Awolnation: à plein régime

Même si le nom de son groupe, Awolnation, vient d'une expression militaire qui désigne grosso modo un déserteur, Aaron Bruno était plus que présent, vendredi, pour survolter le parc de la Francophonie avec des compositions beaucoup plus punk que pop, et résolument rock.
Sa prestation a passé à la vitesse grand V. Il voulait faire lever le party, c'est mission réussie. Avec sa longue tignasse blonde et son énergie de dynamite, il a tôt fait d'entraîner du body surfing, un moshpit, des bras levés en l'air et beaucoup de sautillage...
Ça sonnait comme une tonne de briques, au point même d'être un peu trop tonitruant et d'enterrer la voix pourtant rugissante d'Aaron Bruno. Chose certaine, la puissance sonore a fait son effet pour faire embarquer la foule.
Les pièces de Megalithic Symphony, le premier album studio de la formation, ont été livrées dans un emballage beaucoup plus punk-rock que sur disque, où le côté pop est plus évident. Sauf pour quelques pièces, cette dimension de la musique d'Aaron Bruno a carrément pris le bord. À vrai dire, c'est tant mieux, parce que ça a créé toute une ambiance au Pigeonnier, pour ceux qui avaient tourné le dos à la légende Billy Joel en prestation sur les Plaines.

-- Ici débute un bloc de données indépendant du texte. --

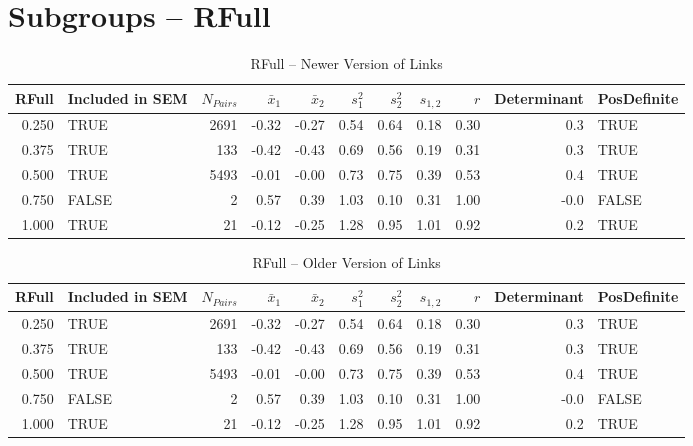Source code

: \documentclass{article}\usepackage[]{graphicx}\usepackage[]{color}
\begin{document}
\section{Subgroups --  RFull }%
\begin{table}[ht]
\centering
\begin{tabular}{rlrrrrrrrrl}
  \hline
RFull & Included in SEM & $N_{Pairs}$ & $\bar{x}_1$ & $\bar{x}_2$ & $s_1^2$ & $s_2^2$ & $s_{1,2}$ & $r$ & Determinant & PosDefinite \\ 
  \hline
0.250 & TRUE & 2691 & -0.32 & -0.27 & 0.54 & 0.64 & 0.18 & 0.30 & 0.3 & TRUE \\ 
  0.375 & TRUE & 133 & -0.42 & -0.43 & 0.69 & 0.56 & 0.19 & 0.31 & 0.3 & TRUE \\ 
  0.500 & TRUE & 5493 & -0.01 & -0.00 & 0.73 & 0.75 & 0.39 & 0.53 & 0.4 & TRUE \\ 
  0.750 & FALSE & 2 & 0.57 & 0.39 & 1.03 & 0.10 & 0.31 & 1.00 & -0.0 & FALSE \\ 
  1.000 & TRUE & 21 & -0.12 & -0.25 & 1.28 & 0.95 & 1.01 & 0.92 & 0.2 & TRUE \\ 
   \hline
\end{tabular}
\caption{RFull -- Newer Version of Links} 
\end{table}
\begin{table}[ht]
\centering
\begin{tabular}{rlrrrrrrrrl}
  \hline
RFull & Included in SEM & $N_{Pairs}$ & $\bar{x}_1$ & $\bar{x}_2$ & $s_1^2$ & $s_2^2$ & $s_{1,2}$ & $r$ & Determinant & PosDefinite \\ 
  \hline
0.250 & TRUE & 2691 & -0.32 & -0.27 & 0.54 & 0.64 & 0.18 & 0.30 & 0.3 & TRUE \\ 
  0.375 & TRUE & 133 & -0.42 & -0.43 & 0.69 & 0.56 & 0.19 & 0.31 & 0.3 & TRUE \\ 
  0.500 & TRUE & 5493 & -0.01 & -0.00 & 0.73 & 0.75 & 0.39 & 0.53 & 0.4 & TRUE \\ 
  0.750 & FALSE & 2 & 0.57 & 0.39 & 1.03 & 0.10 & 0.31 & 1.00 & -0.0 & FALSE \\ 
  1.000 & TRUE & 21 & -0.12 & -0.25 & 1.28 & 0.95 & 1.01 & 0.92 & 0.2 & TRUE \\ 
   \hline
\end{tabular}
\caption{RFull -- Older Version of Links} 
\end{table}
\end{document}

Le tout a culminé avec la puissante Sail, la plus connue des festivaliers présents qui ne se sont pas gênés pour chanter. Il ne restait à Awolnation qu'à terminer d'enflammer la foule pour de bon avec Burn it Down avant un rappel substantiel et délirant.
Sam Roberts Band
Le Sam Roberts Band a lancé sa prestation avec l'entraînante Shapeshifters, du dernier-né Lo-Fantasy. C'est dans cet album qu'ils ont pigé la majorité des chansons de leur - trop courte - prestation.
Sam Roberts a définitivement fait évoluer sa pop-rock efficace sur Lo-Fantasy, en l'additionnant de nouvelles sonorités teintées de synthétiseurs et de cuivres - on a d'ailleurs eu droit à la très chouette présence d'un saxophoniste sur scène. L'hymne franchement électro - et franchement réussi - Chasing the Lights est une preuve éloquente de l'efficacité de ce nouveau virage.
Même s'ils ont semblé apprécier les nouvelles pièces, les fans ont été ravis d'entendre des bons vieux succès de Roberts comme Where Have All the Good People Gone et Brother Down, de son très ensoleillé premier album We Were Born in a Flame.
Une solide prestation qui aurait très bien pu faire figure de tête d'affiche au parc de la Francophonie, en version allongée. Le Sam Roberts Band, et son toujours charismatique chanteur (qui prend la peine de s'exprimer en français), était sur sa lancée, on en aurait pris plus!
ALB
Le Français ALB a eu la tâche d'animer une foule dégarnie au parc de la Francophonie en début de soirée. Clément Daquin, de son vrai nom, s'était adjoint un batteur pour l'occasion. Ils n'étaient que deux sur scène, mais leur électro-pop sonnait comme s'ils étaient quatre ou cinq! Les multi-instrumentistes s'amusaient avec des échantillonnages électroniques pour faire fonctionner leur supercherie, et ça fonctionnait très bien. Qui plus est, Daquin a une fort belle voix, un peu rauque, et presque exempte d'accent en anglais. Ils sont à nouveau en spectacle samedi soir, à 20h, à l'Impérial.